Re: Parameters of GiST indexes

Lists: pgsql-hackers
From: Alexander Korotkov <aekorotkov(at)gmail(dot)com>
To: pgsql-hackers <pgsql-hackers(at)postgresql(dot)org>
Subject: Parameters of GiST indexes
Date: 2010-06-06 14:24:03
Message-ID: AANLkTilybCC9tpa1j7xNluUo8U1g8lI2HVLkAv2a_F8g@mail.gmail.com
Views: Raw Message | Whole Thread | Download mbox | Resend email
Lists: pgsql-hackers

Hi hackers,

I found that some parameters of GiST implementation are builin in the code.
For example, following can be found in the backend/utils/adt/tsgistidx.c:

#define SIGLENINT 31 /* >121 => key will toast, so it will not
work
* !!! */

#define SIGLEN ( sizeof(int4) * SIGLENINT )
#define SIGLENBIT (SIGLEN * BITS_PER_BYTE)

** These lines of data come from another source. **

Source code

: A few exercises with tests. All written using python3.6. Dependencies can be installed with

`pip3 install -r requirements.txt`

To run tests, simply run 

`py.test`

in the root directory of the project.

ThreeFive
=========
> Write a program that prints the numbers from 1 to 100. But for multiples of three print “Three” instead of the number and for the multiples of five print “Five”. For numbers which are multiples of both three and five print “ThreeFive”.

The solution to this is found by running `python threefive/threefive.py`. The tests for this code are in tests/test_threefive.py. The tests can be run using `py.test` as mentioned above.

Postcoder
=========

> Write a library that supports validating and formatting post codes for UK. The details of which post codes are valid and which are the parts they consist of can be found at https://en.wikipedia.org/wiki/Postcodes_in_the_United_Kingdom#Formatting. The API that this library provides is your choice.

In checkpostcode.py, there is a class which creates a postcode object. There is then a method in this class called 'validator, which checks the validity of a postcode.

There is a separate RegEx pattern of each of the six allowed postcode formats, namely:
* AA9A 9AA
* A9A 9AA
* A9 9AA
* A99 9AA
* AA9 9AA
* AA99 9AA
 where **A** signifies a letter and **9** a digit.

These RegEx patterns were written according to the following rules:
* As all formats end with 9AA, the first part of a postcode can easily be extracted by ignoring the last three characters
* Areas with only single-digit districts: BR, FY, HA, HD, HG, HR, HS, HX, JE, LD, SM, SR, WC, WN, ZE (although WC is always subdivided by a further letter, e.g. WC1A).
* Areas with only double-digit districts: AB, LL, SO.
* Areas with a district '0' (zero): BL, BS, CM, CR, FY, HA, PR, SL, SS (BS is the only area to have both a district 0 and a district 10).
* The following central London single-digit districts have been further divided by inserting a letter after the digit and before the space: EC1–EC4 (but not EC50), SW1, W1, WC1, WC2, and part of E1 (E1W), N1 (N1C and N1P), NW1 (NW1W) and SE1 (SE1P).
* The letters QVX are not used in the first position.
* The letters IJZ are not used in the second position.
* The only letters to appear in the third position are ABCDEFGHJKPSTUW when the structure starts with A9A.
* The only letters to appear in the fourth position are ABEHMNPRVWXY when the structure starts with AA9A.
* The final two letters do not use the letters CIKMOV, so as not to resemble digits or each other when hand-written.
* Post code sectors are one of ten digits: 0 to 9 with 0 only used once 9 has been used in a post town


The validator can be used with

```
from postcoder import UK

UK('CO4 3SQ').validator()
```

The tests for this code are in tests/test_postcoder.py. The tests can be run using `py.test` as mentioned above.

I think that such parameters don't have optimal value for all the cases; and
it would be a great option to let user define such parameters for particular
index.
For example, following syntax can be used:

CREATE INDEX name ON table USING gist(column) WITH (SIGLENINT=63);

With best regards,
Korotkov Alexander.


From: Robert Haas <robertmhaas(at)gmail(dot)com>
To: Alexander Korotkov <aekorotkov(at)gmail(dot)com>
Cc: pgsql-hackers <pgsql-hackers(at)postgresql(dot)org>
Subject: Re: Parameters of GiST indexes
Date: 2010-06-08 11:40:04
Message-ID: AANLkTilFm9d8gXbroTBn0dbSj4oTHG37Xz2Snw2Ip0tn@mail.gmail.com
Views: Raw Message | Whole Thread | Download mbox | Resend email
Lists: pgsql-hackers

On Sun, Jun 6, 2010 at 10:24 AM, Alexander Korotkov
<aekorotkov(at)gmail(dot)com> wrote:
> I think that such parameters don't have optimal value for all the cases;

What makes you think that?

--
Robert Haas
EnterpriseDB: http://www.enterprisedb.com
The Enterprise Postgres Company


From: Greg Stark <gsstark(at)mit(dot)edu>
To: Robert Haas <robertmhaas(at)gmail(dot)com>
Cc: Alexander Korotkov <aekorotkov(at)gmail(dot)com>, pgsql-hackers <pgsql-hackers(at)postgresql(dot)org>
Subject: Re: Parameters of GiST indexes
Date: 2010-06-08 12:53:39
Message-ID: AANLkTiluiimpCW4-Qz_BM1YgMYKu7phePuqgz3gHpBtB@mail.gmail.com
Views: Raw Message | Whole Thread | Download mbox | Resend email
Lists: pgsql-hackers

On Tue, Jun 8, 2010 at 12:40 PM, Robert Haas <robertmhaas(at)gmail(dot)com> wrote:
> On Sun, Jun 6, 2010 at 10:24 AM, Alexander Korotkov
> <aekorotkov(at)gmail(dot)com> wrote:
>> I think that such parameters don't have optimal value for all the cases;
>
> What makes you think that?

Actually the whole signature method is a bit of a crock. I posted
about this previously as a tangent on a thread about bloom filters but
I can't find it now.

In short the "signature" is actually a degenerate bloom filter with
one hash function. Sizing bloom filters and choosing the number of
hash functions is a solved problem and while we don't necessarily have
all the input variables needed to do it optimally it's clear that a
single hash function is virtually never going to be ideal and these
filters are very small leading to high false positive rates.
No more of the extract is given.